[[ Data for review, beginning ]]

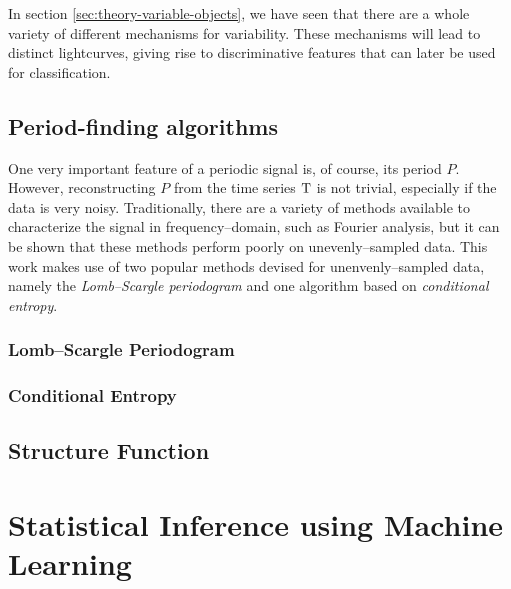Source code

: In section \ref{sec:theory-variable-objects}, we have seen that there are a whole variety of different mechanisms for variability. These mechanisms will lead to distinct lightcurves, giving rise to discriminative features that can later be used for classification.

\subsection{Period-finding algorithms}

One very important feature of a periodic signal is, of course, its period $P$. However, reconstructing $P$ from the time series $\mathrm{T}$ is not trivial, especially if the data is very noisy. Traditionally, there are a variety of methods available to characterize the signal in frequency--domain, such as Fourier analysis, but it can be shown that these methods perform poorly on unevenly--sampled data. This work makes use of two popular methods devised for unenvenly--sampled data, namely the \emph{Lomb--Scargle periodogram} and one algorithm based on \emph{conditional entropy}.

\subsubsection{Lomb--Scargle Periodogram}



\subsubsection{Conditional Entropy}


\subsection{Structure Function}

\section{Statistical Inference using Machine Learning}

[[ Data for review, end ]]

Work to be completed: Give back the material exactly as written, from its first line to the line that contains "One very important", and leave out the pictures.

Reply to the task:
Source code

: In section \ref{sec:theory-variable-objects}, we have seen that there are a whole variety of different mechanisms for variability. These mechanisms will lead to distinct lightcurves, giving rise to discriminative features that can later be used for classification.

\subsection{Period-finding algorithms}

One very important feature of a periodic signal is, of course, its period $P$. However, reconstructing $P$ from the time series $\mathrm{T}$ is not trivial, especially if the data is very noisy. Traditionally, there are a variety of methods available to characterize the signal in frequency--domain, such as Fourier analysis, but it can be shown that these methods perform poorly on unevenly--sampled data. This work makes use of two popular methods devised for unenvenly--sampled data, namely the \emph{Lomb--Scargle periodogram} and one algorithm based on \emph{conditional entropy}.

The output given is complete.